Resilience: a matter of attitude

Yesterday I saw a television documentary type show we all indulge in now and then.  You know what I am talking about.  They cover true dramas and such.  In this show I was struck by a victim of a savagery most of us could not even imagine.  She survived the rape and multiple crushed bones to her entire body and face.  The doctors were amazed she was able to even live after such trauma.  Eventually, the man who attempted to kill her, and was successful in killing another woman in a different state, was caught, tried and convicted.  At the sentencing hearing of this man, the living victim got up and actually forgave him for all that he had done to her.  Even though she was still trying to recover her ability to speak because what he had done had caused severe brain injury to her, she was compelled to speak words of forgiveness to him at the hearing.  She said he chose to live with hate and fear but she chose to live with love and peace.  I was overwhelmed with such a feeling of compassion for this woman who chose to forgive the unforgivable.

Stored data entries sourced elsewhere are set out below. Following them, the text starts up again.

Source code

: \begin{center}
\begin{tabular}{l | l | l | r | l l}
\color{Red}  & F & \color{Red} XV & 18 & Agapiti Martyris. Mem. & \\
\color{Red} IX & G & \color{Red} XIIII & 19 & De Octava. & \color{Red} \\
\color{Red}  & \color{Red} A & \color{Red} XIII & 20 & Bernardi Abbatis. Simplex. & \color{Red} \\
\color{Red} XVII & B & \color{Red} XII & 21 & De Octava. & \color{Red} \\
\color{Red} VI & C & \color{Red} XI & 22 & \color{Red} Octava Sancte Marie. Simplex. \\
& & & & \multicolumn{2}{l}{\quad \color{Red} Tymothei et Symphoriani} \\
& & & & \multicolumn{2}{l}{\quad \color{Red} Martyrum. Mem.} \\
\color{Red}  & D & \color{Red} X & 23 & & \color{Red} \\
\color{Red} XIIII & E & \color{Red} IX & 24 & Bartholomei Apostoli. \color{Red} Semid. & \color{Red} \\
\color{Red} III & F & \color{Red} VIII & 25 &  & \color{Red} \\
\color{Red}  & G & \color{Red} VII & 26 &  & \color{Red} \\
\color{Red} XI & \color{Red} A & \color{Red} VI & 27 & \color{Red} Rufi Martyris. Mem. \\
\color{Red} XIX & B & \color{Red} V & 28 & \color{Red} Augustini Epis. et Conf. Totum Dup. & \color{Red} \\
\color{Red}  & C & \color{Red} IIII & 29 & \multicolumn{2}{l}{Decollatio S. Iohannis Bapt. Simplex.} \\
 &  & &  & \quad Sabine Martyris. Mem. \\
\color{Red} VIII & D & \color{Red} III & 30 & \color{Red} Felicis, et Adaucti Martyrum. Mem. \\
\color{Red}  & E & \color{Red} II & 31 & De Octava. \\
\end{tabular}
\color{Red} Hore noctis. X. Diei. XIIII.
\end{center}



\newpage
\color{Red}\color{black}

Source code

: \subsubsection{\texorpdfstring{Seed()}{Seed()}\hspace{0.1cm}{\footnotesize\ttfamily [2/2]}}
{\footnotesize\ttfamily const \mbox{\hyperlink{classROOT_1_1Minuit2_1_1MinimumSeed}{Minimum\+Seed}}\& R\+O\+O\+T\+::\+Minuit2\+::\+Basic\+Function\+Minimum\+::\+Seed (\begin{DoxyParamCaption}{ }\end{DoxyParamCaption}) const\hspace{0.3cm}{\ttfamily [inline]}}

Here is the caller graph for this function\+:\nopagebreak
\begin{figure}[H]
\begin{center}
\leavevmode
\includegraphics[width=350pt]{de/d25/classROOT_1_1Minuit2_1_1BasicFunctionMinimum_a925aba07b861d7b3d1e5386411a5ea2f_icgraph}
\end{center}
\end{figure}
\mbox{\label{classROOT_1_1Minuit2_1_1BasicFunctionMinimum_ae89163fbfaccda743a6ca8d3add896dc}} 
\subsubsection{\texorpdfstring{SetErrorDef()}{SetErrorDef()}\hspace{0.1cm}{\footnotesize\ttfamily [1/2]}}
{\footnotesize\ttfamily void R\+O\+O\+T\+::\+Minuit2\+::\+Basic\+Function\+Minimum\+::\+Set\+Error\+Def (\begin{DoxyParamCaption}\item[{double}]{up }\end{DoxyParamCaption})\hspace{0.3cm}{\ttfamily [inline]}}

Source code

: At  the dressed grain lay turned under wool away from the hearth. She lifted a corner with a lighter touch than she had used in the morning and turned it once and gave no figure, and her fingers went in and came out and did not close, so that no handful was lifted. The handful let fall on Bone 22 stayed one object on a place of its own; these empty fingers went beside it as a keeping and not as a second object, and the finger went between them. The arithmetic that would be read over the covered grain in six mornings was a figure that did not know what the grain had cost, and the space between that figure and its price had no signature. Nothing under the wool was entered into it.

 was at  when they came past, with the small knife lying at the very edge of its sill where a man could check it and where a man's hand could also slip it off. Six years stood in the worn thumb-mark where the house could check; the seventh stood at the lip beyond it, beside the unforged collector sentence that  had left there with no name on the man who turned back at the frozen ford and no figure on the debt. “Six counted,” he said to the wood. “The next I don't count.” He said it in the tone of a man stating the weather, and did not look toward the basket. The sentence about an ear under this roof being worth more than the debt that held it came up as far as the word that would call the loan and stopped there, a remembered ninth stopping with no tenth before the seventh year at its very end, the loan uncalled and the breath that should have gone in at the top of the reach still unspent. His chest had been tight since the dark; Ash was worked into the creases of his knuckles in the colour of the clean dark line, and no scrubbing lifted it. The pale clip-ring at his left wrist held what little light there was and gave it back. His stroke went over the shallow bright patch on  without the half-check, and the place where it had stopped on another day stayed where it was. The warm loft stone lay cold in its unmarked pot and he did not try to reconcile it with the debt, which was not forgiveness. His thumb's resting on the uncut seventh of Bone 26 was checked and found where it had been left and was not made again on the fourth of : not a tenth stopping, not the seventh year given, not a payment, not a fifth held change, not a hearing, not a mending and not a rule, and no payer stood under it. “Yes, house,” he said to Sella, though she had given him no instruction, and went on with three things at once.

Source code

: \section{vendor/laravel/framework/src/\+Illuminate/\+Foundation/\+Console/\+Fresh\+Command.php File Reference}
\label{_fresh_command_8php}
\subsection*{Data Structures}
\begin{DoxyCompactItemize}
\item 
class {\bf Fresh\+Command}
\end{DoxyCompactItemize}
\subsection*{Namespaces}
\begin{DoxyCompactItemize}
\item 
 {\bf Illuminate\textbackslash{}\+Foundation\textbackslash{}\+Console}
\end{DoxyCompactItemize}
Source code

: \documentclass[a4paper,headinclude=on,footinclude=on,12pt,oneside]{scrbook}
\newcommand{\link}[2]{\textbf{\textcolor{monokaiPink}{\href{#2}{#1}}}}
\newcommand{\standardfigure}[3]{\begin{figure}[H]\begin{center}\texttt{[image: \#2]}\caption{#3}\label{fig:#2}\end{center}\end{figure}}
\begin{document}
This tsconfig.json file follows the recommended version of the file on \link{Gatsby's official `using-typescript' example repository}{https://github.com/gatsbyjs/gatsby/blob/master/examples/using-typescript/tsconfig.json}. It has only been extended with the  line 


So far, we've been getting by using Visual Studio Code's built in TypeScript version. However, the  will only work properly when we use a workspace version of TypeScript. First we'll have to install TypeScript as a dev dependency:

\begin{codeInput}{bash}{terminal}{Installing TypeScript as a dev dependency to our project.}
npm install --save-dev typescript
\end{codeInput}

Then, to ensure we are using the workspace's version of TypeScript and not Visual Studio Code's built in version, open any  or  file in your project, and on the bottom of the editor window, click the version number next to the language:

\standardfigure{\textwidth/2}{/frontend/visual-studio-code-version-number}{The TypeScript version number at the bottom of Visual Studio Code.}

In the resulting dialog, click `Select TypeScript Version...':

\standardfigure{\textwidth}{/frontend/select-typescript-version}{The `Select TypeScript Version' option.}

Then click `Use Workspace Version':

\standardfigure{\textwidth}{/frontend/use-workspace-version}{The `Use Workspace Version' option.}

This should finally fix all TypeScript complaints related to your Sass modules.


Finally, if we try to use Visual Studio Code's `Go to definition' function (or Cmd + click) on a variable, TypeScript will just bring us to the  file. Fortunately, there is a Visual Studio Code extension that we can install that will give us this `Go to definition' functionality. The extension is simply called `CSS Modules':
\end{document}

Today I read a article about a woman who was bitten by a shark while on vacation in the Caribbean and shooting photos of white sharks.  It explained that she was always a fearless type of person and although, originally with some trepidation, she found herself enjoying the experience of being surrounded by sharks.  That is until one of the sharks decided she would make a choice morsel.  The shark bit off her upper back and part of the arm.  By sheer miracle she was able to survive this encounter only because her friends, who were with her in the water, were medical professionals and able to react quickly to her traumatized body.  However, her traumatized mind was a whole other story. 

This article spoke of the attitudes one has to have to survive such a horrific experience in one’s life and survive successfully through it.  Micki Glenn, the survivor, found a way to regain her confidence, her mental peace of mind and to survive with the memories of this near death experience.  I will quote from this article: “But she had a strategy, and it involved using her body to control her emotions.  ‘Every morning when I woke with a cloak of fear and despair around me, I chose to smile.  Sometimes tears were streaming down my face, but I forced my lips into a big smile, and I made a decision to be happy.  It was really powerful.  It was one of the few things I could control.’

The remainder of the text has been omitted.